A difficult part of being involved in the thalassemia community is the inevitable loss that one experiences. The grief caused by losing friends who share the same disease is insurmountable. Another indescribable tragedy is when two or more siblings have thalassemia, and one dies. The loss of a friend or a sibling is coupled with many feelings, including guilt, blame, and fear. Patients do not frequently discuss their own mortality. Possibly, noncompliance is simply a form of denial until a patients becomes severely ill due to complications from iron overload. Support groups; education on services such as the durable power of attorney; and psychosocial and therapeutic interventions must be made available.

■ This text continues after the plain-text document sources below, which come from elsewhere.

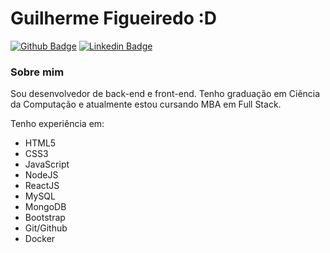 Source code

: # Guilherme Figueiredo :D

[![Github Badge](https://img.shields.io/badge/-Github-000?style=flat-square&logo=Github&logoColor=white&link=https://github.com/fagnerpsantos)](https://github.com/guilhermef092)
[![Linkedin Badge](https://img.shields.io/badge/-LinkedIn-blue?style=flat-square&logo=Linkedin&logoColor=white&link=https://www.linkedin.com/in/fagnerpsantos/)](linkedin.com/in/guilherme-figueiredo-12503713a/)

### Sobre mim 

Sou desenvolvedor de back-end e front-end. Tenho graduação em Ciência da Computação e atualmente estou cursando MBA em Full Stack.

Tenho experiência em:

- HTML5
- CSS3
- JavaScript
- NodeJS
- ReactJS
- MySQL
- MongoDB
- Bootstrap
- Git/Github
- Docker
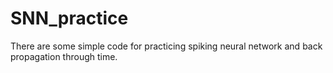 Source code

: # SNN_practice

There are some simple code for practicing spiking neural network and back propagation through time.
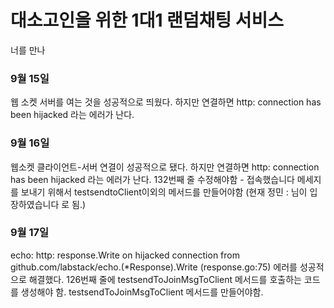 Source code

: # 대소고인을 위한 1대1 랜덤채팅 서비스

너를 만나 

### 9월 15일
웹 소켓 서버를 여는 것을 성공적으로 띄웠다.
하지만 연결하면 http: connection has been hijacked 라는 에러가 난다.

### 9월 16일
웹소켓 클라이언트-서버 연결이 성공적으로 됐다. 
하지만 연결하면 http: connection has been hijacked 라는 에러가 난다.
132번째 줄 수정해야함 - 접속했습니다 메세지를 보내기 위해서 testsendtoClient이외의 메서드를 만들어야함 (현재 정민 : 님이 입장하였습니다 로 됨.)

### 9월 17일 
echo: http: response.Write on hijacked connection from github.com/labstack/echo.(*Response).Write (response.go:75) 에러를 성공적으로 해결했다.
126번째 줄에 testsendToJoinMsgToClient 메서드를 호출하는 코드를 생성해야 함.
testsendToJoinMsgToClient 메서드를 만들어야함.  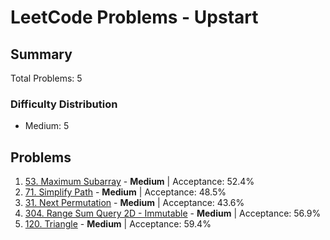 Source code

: # LeetCode Problems - Upstart

## Summary
Total Problems: 5

### Difficulty Distribution

- Medium: 5

## Problems

1. [53. Maximum Subarray](https://leetcode.com/problems/maximum-subarray/) - **Medium** | Acceptance: 52.4%
2. [71. Simplify Path](https://leetcode.com/problems/simplify-path/) - **Medium** | Acceptance: 48.5%
3. [31. Next Permutation](https://leetcode.com/problems/next-permutation/) - **Medium** | Acceptance: 43.6%
4. [304. Range Sum Query 2D - Immutable](https://leetcode.com/problems/range-sum-query-2d-immutable/) - **Medium** | Acceptance: 56.9%
5. [120. Triangle](https://leetcode.com/problems/triangle/) - **Medium** | Acceptance: 59.4% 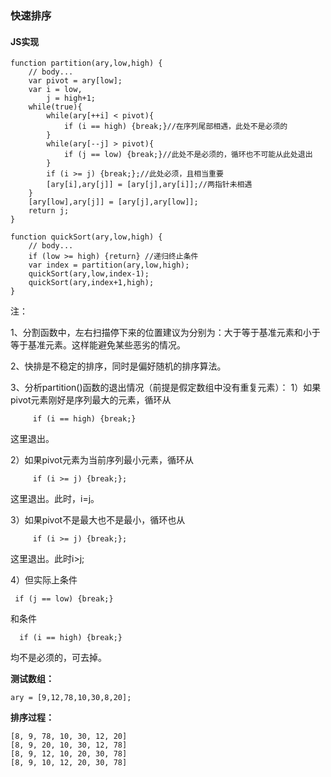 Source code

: ### **快速排序**
#### **JS实现**

	function partition(ary,low,high) {
		// body...
		var pivot = ary[low];
		var i = low,
			j = high+1;
		while(true){
			while(ary[++i] < pivot){
				if (i == high) {break;}//在序列尾部相遇，此处不是必须的
			}
			while(ary[--j] > pivot){
				if (j == low) {break;}//此处不是必须的，循环也不可能从此处退出
			}
			if (i >= j) {break;};//此处必须，且相当重要
			[ary[i],ary[j]] = [ary[j],ary[i]];//两指针未相遇
		}
		[ary[low],ary[j]] = [ary[j],ary[low]];
		return j;
	}

	function quickSort(ary,low,high) {
		// body...
		if (low >= high) {return} //递归终止条件
		var index = partition(ary,low,high);
		quickSort(ary,low,index-1);
		quickSort(ary,index+1,high);
	}
注：

1、分割函数中，左右扫描停下来的位置建议为分别为：大于等于基准元素和小于等于基准元素。这样能避免某些恶劣的情况。

2、快排是不稳定的排序，同时是偏好随机的排序算法。

3、分析partition()函数的退出情况（前提是假定数组中没有重复元素）：
1）如果pivot元素刚好是序列最大的元素，循环从   

         if (i == high) {break;}

这里退出。

2）如果pivot元素为当前序列最小元素，循环从

         if (i >= j) {break;};
这里退出。此时，i=j。

3）如果pivot不是最大也不是最小，循环也从

         if (i >= j) {break;};
这里退出。此时i>j;

4）但实际上条件

     if (j == low) {break;}
和条件

      if (i == high) {break;}
均不是必须的，可去掉。

**测试数组：**

	ary = [9,12,78,10,30,8,20];
**排序过程：**

	[8, 9, 78, 10, 30, 12, 20]
	[8, 9, 20, 10, 30, 12, 78]
	[8, 9, 12, 10, 20, 30, 78]
	[8, 9, 10, 12, 20, 30, 78] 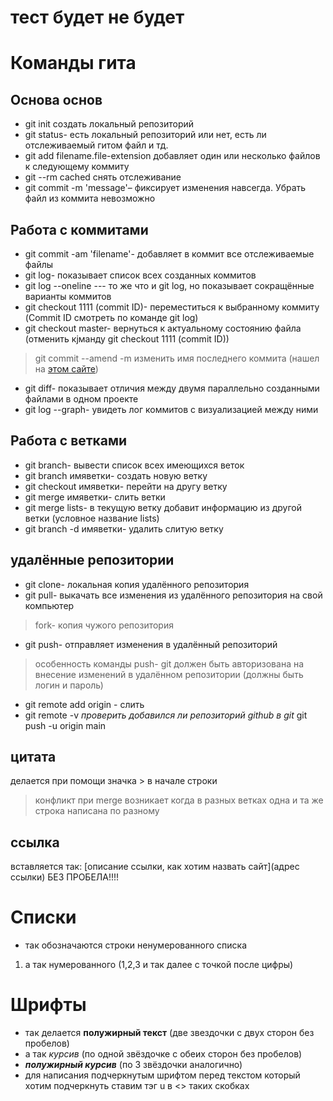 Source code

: # тест будет не будет
# Команды гита
## Основа основ
* git init      создать локальный репозиторий
* git status- есть локальный репозиторий или нет, есть ли отслеживаемый гитом файл и тд.
* git add filename.file-extension    добавляет один или несколько файлов к следующему коммиту
* git --rm cached <file>             снять отслеживание        
* git commit -m 'message'– фиксирует изменения навсегда. Убрать файл из коммита невозможно
## Работа с коммитами
* git commit -am 'filename'- добавляет в коммит все отслеживаемые файлы
* git log- показывает список всех созданных коммитов
* git log --oneline  --- то же что и git log, но показывает cокращённые варианты коммитов 
* git checkout 1111 (commit ID)- переместиться к выбранному коммиту (Commit ID смотреть по команде git log)
* git checkout master- вернуться к актуальному состоянию файла (отменить кjманду git checkout 1111 (commit ID))
> git commit --amend -m  изменить имя последнего коммита (нашел на [этом сайте](https://learnxinyminutes.com/docs/ru-ru/markdown-ru/#links))   
* git diff- показывает отличия между двумя параллельно созданными файлами в одном проекте   
* git log --graph- увидеть лог коммитов с визуализацией между ними
## Работа с ветками
* git branch- вывести список всех имеющихся веток
* git branch имяветки- создать новую ветку
* git checkout имяветки- перейти на другу ветку
* git merge имяветки- слить ветки
* git merge lists- в текущую ветку добавит информацию из другой ветки (условное название lists)
* git branch -d имяветки- удалить слитую ветку
## удалённые репозитории
* git clone- локальная копия удалённого репозитория
* git pull- выкачать все изменения из удалённого репозитория на свой компьютер
> fork- копия чужого репозитория
* git push- отправляет изменения в удалённый репозиторий
> особенность команды push- git должен быть авторизована на внесение изменений в удалённом репозитории (должны быть логин и пароль)
* git remote add origin <url>- слить 
* git remote -v *проверить добавился ли репозиторий github в git*
git push -u origin main
## цитата
делается при помощи значка > в начале строки 
> конфликт при merge возникает когда в разных ветках одна и та же строка написана по разному
## ссылка
вставляется так: [описание ссылки, как хотим назвать сайт](адрес ссылки) БЕЗ ПРОБЕЛА!!!!
# Списки
* так обозначаются строки ненумерованного списка
1. а так нумерованного (1,2,3 и так далее с точкой после цифры)
# Шрифты
* так делается **полужирный текст** (две звездочки с двух сторон без пробелов)
* а так *курсив* (по одной звёздочке с обеих сторон без пробелов)
* ***полужирный курсив*** (по 3 звёздочки аналогично)
* для написания подчеркнутым шрифтом перед текстом который хотим подчеркнуть ставим тэг u в <> таких скобках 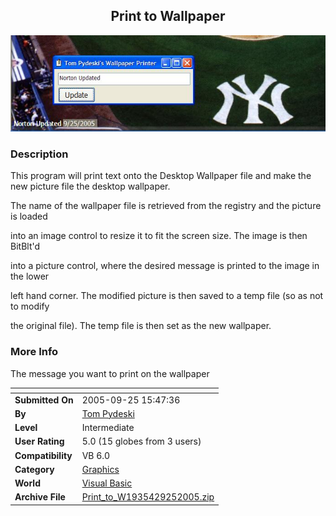 ﻿<div align="center">

## Print to Wallpaper

<img src="PIC20059251557583217.JPG">
</div>

### Description

This program will print text onto the Desktop Wallpaper file and make the new picture file the desktop wallpaper.

The name of the wallpaper file is retrieved from the registry and the picture is loaded

into an image control to resize it to fit the screen size. The image is then BitBlt'd

into a picture control, where the desired message is printed to the image in the lower

left hand corner. The modified picture is then saved to a temp file (so as not to modify

the original file). The temp file is then set as the new wallpaper.
 
### More Info
 
The message you want to print on the wallpaper


<span>             |<span>
---                |---
**Submitted On**   |2005-09-25 15:47:36
**By**             |[Tom Pydeski](https://github.com/Planet-Source-Code/PSCIndex/blob/master/ByAuthor/tom-pydeski.md)
**Level**          |Intermediate
**User Rating**    |5.0 (15 globes from 3 users)
**Compatibility**  |VB 6\.0
**Category**       |[Graphics](https://github.com/Planet-Source-Code/PSCIndex/blob/master/ByCategory/graphics__1-46.md)
**World**          |[Visual Basic](https://github.com/Planet-Source-Code/PSCIndex/blob/master/ByWorld/visual-basic.md)
**Archive File**   |[Print\_to\_W1935429252005\.zip](https://github.com/Planet-Source-Code/tom-pydeski-print-to-wallpaper__1-62684/archive/master.zip)








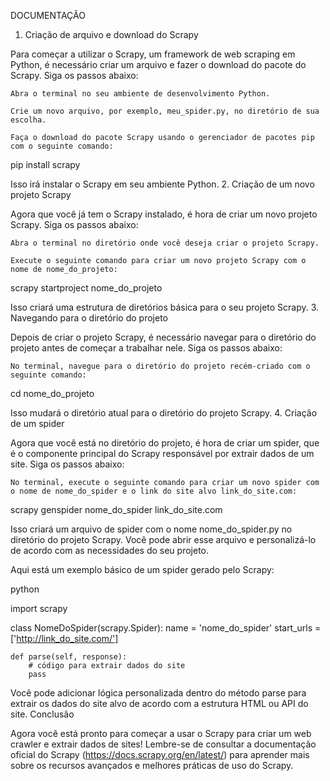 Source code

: DOCUMENTAÇÃO

1. Criação de arquivo e download do Scrapy

Para começar a utilizar o Scrapy, um framework de web scraping em Python, é necessário criar um arquivo e fazer o download do pacote do Scrapy. Siga os passos abaixo:

    Abra o terminal no seu ambiente de desenvolvimento Python.

    Crie um novo arquivo, por exemplo, meu_spider.py, no diretório de sua escolha.

    Faça o download do pacote Scrapy usando o gerenciador de pacotes pip com o seguinte comando:


pip install scrapy

Isso irá instalar o Scrapy em seu ambiente Python.
2. Criação de um novo projeto Scrapy

Agora que você já tem o Scrapy instalado, é hora de criar um novo projeto Scrapy. Siga os passos abaixo:

    Abra o terminal no diretório onde você deseja criar o projeto Scrapy.

    Execute o seguinte comando para criar um novo projeto Scrapy com o nome de nome_do_projeto:


scrapy startproject nome_do_projeto

Isso criará uma estrutura de diretórios básica para o seu projeto Scrapy.
3. Navegando para o diretório do projeto

Depois de criar o projeto Scrapy, é necessário navegar para o diretório do projeto antes de começar a trabalhar nele. Siga os passos abaixo:

    No terminal, navegue para o diretório do projeto recém-criado com o seguinte comando:



cd nome_do_projeto

Isso mudará o diretório atual para o diretório do projeto Scrapy.
4. Criação de um spider

Agora que você está no diretório do projeto, é hora de criar um spider, que é o componente principal do Scrapy responsável por extrair dados de um site. Siga os passos abaixo:

    No terminal, execute o seguinte comando para criar um novo spider com o nome de nome_do_spider e o link do site alvo link_do_site.com:



scrapy genspider nome_do_spider link_do_site.com

Isso criará um arquivo de spider com o nome nome_do_spider.py no diretório do projeto Scrapy. Você pode abrir esse arquivo e personalizá-lo de acordo com as necessidades do seu projeto.

Aqui está um exemplo básico de um spider gerado pelo Scrapy:

python

import scrapy

class NomeDoSpider(scrapy.Spider):
    name = 'nome_do_spider'
    start_urls = ['http://link_do_site.com/']

    def parse(self, response):
        # código para extrair dados do site
        pass

Você pode adicionar lógica personalizada dentro do método parse para extrair os dados do site alvo de acordo com a estrutura HTML ou API do site.
Conclusão

Agora você está pronto para começar a usar o Scrapy para criar um web crawler e extrair dados de sites! Lembre-se de consultar a documentação oficial do Scrapy (https://docs.scrapy.org/en/latest/) para aprender mais sobre os recursos avançados e melhores práticas de uso do Scrapy.
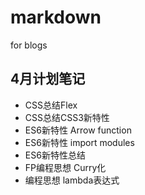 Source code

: # markdown
for blogs

## 4月计划笔记

* CSS总结Flex
* CSS总结CSS3新特性
* ES6新特性 Arrow function
* ES6新特性 import modules
* ES6新特性总结
* FP编程思想 Curry化
* 编程思想 lambda表达式

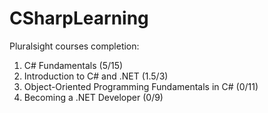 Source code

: # CSharpLearning
Pluralsight courses completion:
<ol>
 <li>C# Fundamentals (5/15)</li>
 <li>Introduction to C# and .NET (1.5/3)</li>
 <li>Object-Oriented Programming Fundamentals in C# (0/11)</li>
 <li>Becoming a .NET Developer (0/9)</li>
</ol>
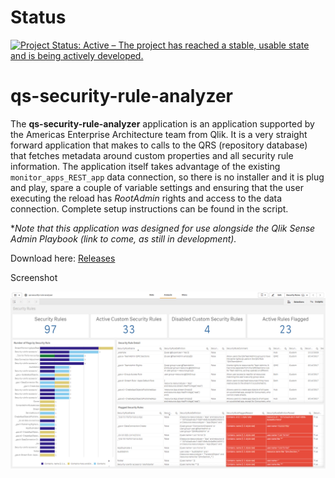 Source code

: # Status
[![Project Status: Active – The project has reached a stable, usable state and is being actively developed.](https://www.repostatus.org/badges/latest/active.svg)](https://www.repostatus.org/#active)

# qs-security-rule-analyzer

The **qs-security-rule-analyzer** application is an application supported by the Americas Enterprise Architecture team from Qlik. It is a very straight forward application that makes to calls to the QRS (repository database) that fetches metadata around custom properties and all security rule information. The application itself takes advantage of the existing `monitor_apps_REST_app` data connection, so there is no installer and it is plug and play, spare a couple of variable settings and ensuring that the user executing the reload has _RootAdmin_ rights and access to the data connection. Complete setup instructions can be found in the script.

\*_Note that this application was designed for use alongside the Qlik Sense Admin Playbook (link to come, as still in development)._

Download here: [Releases](https://github.com/eapowertools/qs-security-rule-analyzer/releases)

Screenshot

[![security_rules_5.png](images/security_rules_5.png)](https://raw.githubusercontent.com/eapowertools/qs-security-rule-analyzer/master/images/security_rules_5.png)
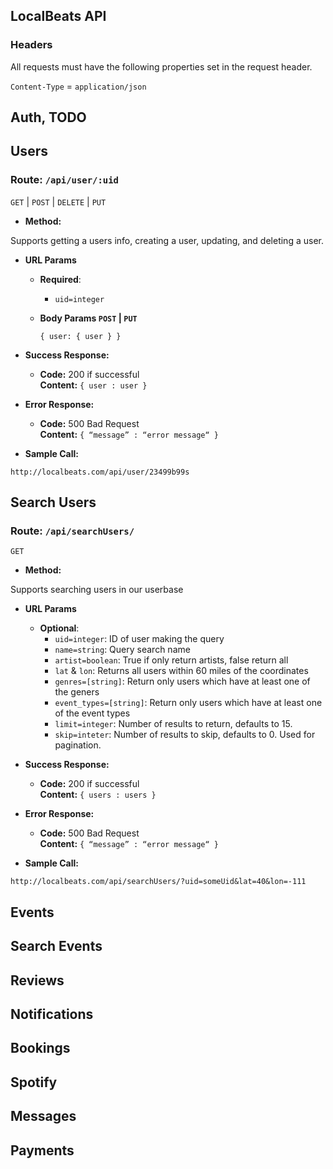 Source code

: **LocalBeats API**
----
### Headers
All requests must have the following properties set in the request header.

`Content-Type` = `application/json` 


## Auth, TODO 

## Users 

### Route: `/api/user/:uid`

  `GET` | `POST` | `DELETE` | `PUT`

* **Method:**
  
 Supports getting a users info, creating a user, updating, and deleting a user.

  
*  **URL Params**

	*  **Required**:
 
		* `uid=integer`

	* **Body Params   `POST` | `PUT`**

		`{ user: { user } }`

* **Success Response:**
  
 	 * **Code:** 200 if successful<br />
	 	**Content:** `{ user : user }`
 
* **Error Response:**

  * **Code:** 500 Bad Request <br />
    **Content:** `{ “message” : “error message“ }`


* **Sample Call:**

`http://localbeats.com/api/user/23499b99s`

## Search Users 

### Route: `/api/searchUsers/`

  `GET`

* **Method:**
  
 Supports searching users in our userbase

  
*  **URL Params**

	*  **Optional**:
		* `uid=integer`: ID of user making the query
		* `name=string`: Query search name
		* `artist=boolean`: True if only return artists, false return all
		* `lat` & `lon`: Returns all users within 60 miles of the coordinates
		* `genres=[string]`: Return only users which have at least one of the geners
		* `event_types=[string]`: Return only users which have at least one of the event types
		* `limit=integer`: Number of results to return, defaults to 15.
		* `skip=inteter`: Number of results to skip, defaults to 0. Used for pagination. 


* **Success Response:**
  
 	 * **Code:** 200 if successful<br />
	 	**Content:** `{ users : users }`
 
* **Error Response:**

  * **Code:** 500 Bad Request <br />
    **Content:** `{ “message” : “error message“ }`


* **Sample Call:**

`http://localbeats.com/api/searchUsers/?uid=someUid&lat=40&lon=-111`


## Events 

## Search Events

## Reviews

## Notifications

## Bookings

## Spotify

## Messages

## Payments
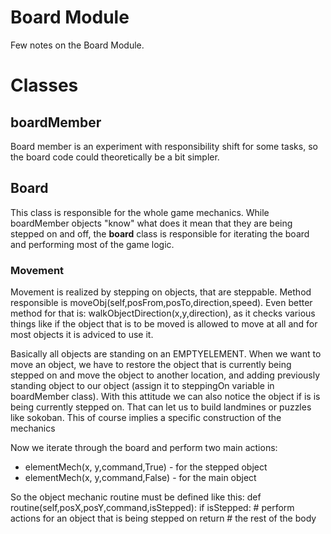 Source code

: # Board Module


Few notes on the Board Module.

# Classes

## boardMember
Board member is an experiment with responsibility shift for some tasks, so the board code could theoretically be a bit simpler.


## Board
This class is responsible for the whole game mechanics. While boardMember objects "know" what does it mean that they are being stepped on and off, the **board** class is responsible for iterating the board and performing most of the game logic.

### Movement

Movement is realized by stepping on objects, that are steppable. Method responsible is moveObj(self,posFrom,posTo,direction,speed).
Even better method for that is: walkObjectDirection(x,y,direction), as it checks various things like if the object that is to be moved is allowed to move at all and for most objects it is adviced to use it. 

Basically all objects are standing on an EMPTYELEMENT. When we want to move an object, we have to restore the object that is currently being stepped on and move the object to another location,
and adding previously standing object to our object (assign it to steppingOn variable in boardMember class). With this attitude we can also notice the object if is is being currently stepped on.
That can let us to build landmines or puzzles like sokoban. This of course implies a specific construction of the mechanics

Now we iterate through the board and perform two main actions:
* elementMech(x, y,command,True) - for the stepped object
* elementMech(x, y,command,False) - for the main object

So the object mechanic routine must be defined like this:
    def routine(self,posX,posY,command,isStepped):
        if isStepped:
            # perform actions for an object that is being stepped on
            return
        # the rest of the body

thalassaemia blood transfusion

Adult Care

In the next part of this article, a look at adult care and compliance will be the focus. Care includes blood transfusions, Desferal therapy, doctor appointments, taking medications, medically related phone calls, and travel time. Six patients were asked to keep track of the time it took for all of their thalassemia care for one month. The average time these six patients spent on care was 271 hours. Beyond the "basic care," two adults had diabetes, with time for care totaling 755 hours. This included testing blood sugar and wearing an insulin pump. Two patients underwent hospital admissions which totaled 76 hours. The percentage of time for each care category is as follows:

Desferal = 91%
Transfusions = 5%
Appointments = 1%
Phone = 1%
Travel = 1%
Taking medicine = 1%

chelation agent

Pediatric versus Adult Settings - Pros and Cons

All of the specialty centers for thalassemia in the United States are pediatric hospitals. Having expert hematologists who specialize in thalassemia is the greatest benefit of being in a pediatric setting. Other benefits include participating in new medical research, new treatments, and the knowledge of comprehensive care. Exposure to other patients who share the same experiences lends itself to the building of support networks, both in the hospital and within the community.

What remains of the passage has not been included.